## RECORDED DATA
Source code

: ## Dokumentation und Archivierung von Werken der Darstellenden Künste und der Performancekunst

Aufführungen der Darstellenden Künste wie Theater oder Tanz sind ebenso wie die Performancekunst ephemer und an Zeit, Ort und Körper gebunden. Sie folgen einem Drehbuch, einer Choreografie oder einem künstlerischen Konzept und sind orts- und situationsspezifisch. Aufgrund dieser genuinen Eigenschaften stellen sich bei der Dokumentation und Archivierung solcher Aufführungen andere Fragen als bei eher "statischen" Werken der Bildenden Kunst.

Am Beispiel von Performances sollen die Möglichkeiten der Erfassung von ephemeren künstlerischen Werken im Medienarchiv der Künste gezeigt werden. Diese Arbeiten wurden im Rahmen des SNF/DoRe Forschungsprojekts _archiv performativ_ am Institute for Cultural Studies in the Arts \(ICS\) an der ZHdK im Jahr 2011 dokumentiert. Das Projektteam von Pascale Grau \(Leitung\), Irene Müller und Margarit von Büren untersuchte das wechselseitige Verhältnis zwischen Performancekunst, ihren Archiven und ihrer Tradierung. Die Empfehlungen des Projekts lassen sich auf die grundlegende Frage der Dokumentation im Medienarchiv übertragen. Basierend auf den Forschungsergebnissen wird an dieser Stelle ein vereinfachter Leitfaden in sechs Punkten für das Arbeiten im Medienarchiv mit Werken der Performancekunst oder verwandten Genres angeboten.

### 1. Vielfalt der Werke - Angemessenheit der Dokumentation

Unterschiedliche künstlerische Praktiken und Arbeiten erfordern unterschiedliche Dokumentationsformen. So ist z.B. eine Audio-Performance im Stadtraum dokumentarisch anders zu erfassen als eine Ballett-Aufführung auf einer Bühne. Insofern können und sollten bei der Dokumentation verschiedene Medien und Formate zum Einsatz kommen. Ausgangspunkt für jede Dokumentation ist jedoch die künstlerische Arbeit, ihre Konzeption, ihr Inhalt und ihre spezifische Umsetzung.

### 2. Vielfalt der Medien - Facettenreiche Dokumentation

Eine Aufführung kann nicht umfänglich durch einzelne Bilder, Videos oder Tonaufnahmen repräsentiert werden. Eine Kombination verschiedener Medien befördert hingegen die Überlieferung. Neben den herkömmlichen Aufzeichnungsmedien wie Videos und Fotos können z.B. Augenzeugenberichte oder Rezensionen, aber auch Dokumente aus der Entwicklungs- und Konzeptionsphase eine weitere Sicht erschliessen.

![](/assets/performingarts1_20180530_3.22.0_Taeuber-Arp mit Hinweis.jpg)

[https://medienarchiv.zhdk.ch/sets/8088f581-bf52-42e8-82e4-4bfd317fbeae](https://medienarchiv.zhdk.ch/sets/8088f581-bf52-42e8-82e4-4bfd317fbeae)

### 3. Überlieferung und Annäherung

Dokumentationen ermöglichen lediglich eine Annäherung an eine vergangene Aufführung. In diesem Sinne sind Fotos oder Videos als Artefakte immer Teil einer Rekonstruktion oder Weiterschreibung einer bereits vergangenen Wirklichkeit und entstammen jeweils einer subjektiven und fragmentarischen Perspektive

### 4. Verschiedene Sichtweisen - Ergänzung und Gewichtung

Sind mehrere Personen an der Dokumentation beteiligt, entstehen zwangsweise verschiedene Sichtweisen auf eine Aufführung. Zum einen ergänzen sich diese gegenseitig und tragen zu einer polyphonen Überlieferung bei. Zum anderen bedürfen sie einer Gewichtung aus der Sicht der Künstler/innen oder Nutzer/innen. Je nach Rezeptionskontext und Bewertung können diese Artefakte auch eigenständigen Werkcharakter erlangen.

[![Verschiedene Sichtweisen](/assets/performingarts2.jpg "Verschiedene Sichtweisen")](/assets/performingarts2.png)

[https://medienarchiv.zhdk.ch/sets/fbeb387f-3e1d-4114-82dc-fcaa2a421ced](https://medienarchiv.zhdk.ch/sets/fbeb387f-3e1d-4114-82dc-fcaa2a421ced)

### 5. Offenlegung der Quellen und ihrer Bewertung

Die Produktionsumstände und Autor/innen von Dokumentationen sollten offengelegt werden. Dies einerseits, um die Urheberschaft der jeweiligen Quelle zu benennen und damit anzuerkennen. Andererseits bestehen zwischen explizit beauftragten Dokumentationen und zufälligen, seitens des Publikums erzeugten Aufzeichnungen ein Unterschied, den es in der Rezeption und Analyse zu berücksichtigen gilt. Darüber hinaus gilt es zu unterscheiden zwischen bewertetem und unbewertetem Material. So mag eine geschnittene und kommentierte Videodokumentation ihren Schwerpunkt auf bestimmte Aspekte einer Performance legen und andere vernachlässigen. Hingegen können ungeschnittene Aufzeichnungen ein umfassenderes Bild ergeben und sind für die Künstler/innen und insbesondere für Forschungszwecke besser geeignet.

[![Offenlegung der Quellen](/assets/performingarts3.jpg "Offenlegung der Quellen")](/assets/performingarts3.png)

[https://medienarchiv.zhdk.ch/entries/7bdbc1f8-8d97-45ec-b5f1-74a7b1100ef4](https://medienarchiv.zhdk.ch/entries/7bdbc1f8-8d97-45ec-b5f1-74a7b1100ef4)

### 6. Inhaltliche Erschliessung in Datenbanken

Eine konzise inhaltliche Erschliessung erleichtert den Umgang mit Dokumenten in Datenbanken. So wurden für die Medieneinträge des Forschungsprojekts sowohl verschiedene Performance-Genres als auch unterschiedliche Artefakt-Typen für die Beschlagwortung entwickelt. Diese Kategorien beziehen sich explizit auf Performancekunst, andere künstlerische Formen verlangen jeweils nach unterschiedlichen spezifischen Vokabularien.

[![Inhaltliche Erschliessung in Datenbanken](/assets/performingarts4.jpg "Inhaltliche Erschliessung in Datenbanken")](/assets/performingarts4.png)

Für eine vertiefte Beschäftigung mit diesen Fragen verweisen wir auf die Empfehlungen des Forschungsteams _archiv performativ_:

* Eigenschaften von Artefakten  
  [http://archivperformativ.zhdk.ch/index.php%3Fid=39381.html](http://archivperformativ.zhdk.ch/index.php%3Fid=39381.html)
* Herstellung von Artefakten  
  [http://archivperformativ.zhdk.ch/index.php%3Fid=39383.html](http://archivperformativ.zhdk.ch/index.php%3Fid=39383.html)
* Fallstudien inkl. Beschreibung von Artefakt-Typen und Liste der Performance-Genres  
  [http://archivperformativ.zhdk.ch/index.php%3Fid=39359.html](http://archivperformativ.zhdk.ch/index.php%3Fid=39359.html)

## TASK BRIEF
Restate verbatim all lines from the start of the data through the line containing "und der Performancekunst", with both ends kept.

## ANSWER BOX
Source code

: ## Dokumentation und Archivierung von Werken der Darstellenden Künste und der Performancekunst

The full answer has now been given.